Can you copy out the data exactly? Leave the images out.
Records for this exercise section start
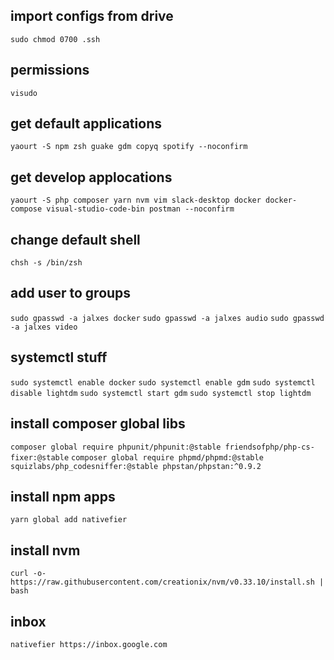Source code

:## import configs from drive

`sudo chmod 0700 .ssh`

## permissions

`visudo`

## get default applications

`yaourt -S npm zsh guake gdm copyq spotify --noconfirm`

## get develop applocations

`yaourt -S php composer yarn nvm vim slack-desktop docker docker-compose visual-studio-code-bin postman --noconfirm`

## change default shell

`chsh -s /bin/zsh`

## add user to groups

`sudo gpasswd -a jalxes docker`
`sudo gpasswd -a jalxes audio`
`sudo gpasswd -a jalxes video`

## systemctl stuff

`sudo systemctl enable docker`
`sudo systemctl enable gdm`
`sudo systemctl disable lightdm`
`sudo systemctl start gdm`
`sudo systemctl stop lightdm`

## install composer global libs

`composer global require phpunit/phpunit:@stable friendsofphp/php-cs-fixer:@stable`
`composer global require phpmd/phpmd:@stable squizlabs/php_codesniffer:@stable phpstan/phpstan:^0.9.2`

## install npm apps

`yarn global add nativefier`

## install nvm

`curl -o- https://raw.githubusercontent.com/creationix/nvm/v0.33.10/install.sh | bash`

## inbox

`nativefier https://inbox.google.com`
Records for this exercise section end
> Expected answer:
Source code

:## import configs from drive

`sudo chmod 0700 .ssh`

## permissions

`visudo`

## get default applications

`yaourt -S npm zsh guake gdm copyq spotify --noconfirm`

## get develop applocations

`yaourt -S php composer yarn nvm vim slack-desktop docker docker-compose visual-studio-code-bin postman --noconfirm`

## change default shell

`chsh -s /bin/zsh`

## add user to groups

`sudo gpasswd -a jalxes docker`
`sudo gpasswd -a jalxes audio`
`sudo gpasswd -a jalxes video`

## systemctl stuff

`sudo systemctl enable docker`
`sudo systemctl enable gdm`
`sudo systemctl disable lightdm`
`sudo systemctl start gdm`
`sudo systemctl stop lightdm`

## install composer global libs

`composer global require phpunit/phpunit:@stable friendsofphp/php-cs-fixer:@stable`
`composer global require phpmd/phpmd:@stable squizlabs/php_codesniffer:@stable phpstan/phpstan:^0.9.2`

## install npm apps

`yarn global add nativefier`

## install nvm

`curl -o- https://raw.githubusercontent.com/creationix/nvm/v0.33.10/install.sh | bash`

## inbox

`nativefier https://inbox.google.com`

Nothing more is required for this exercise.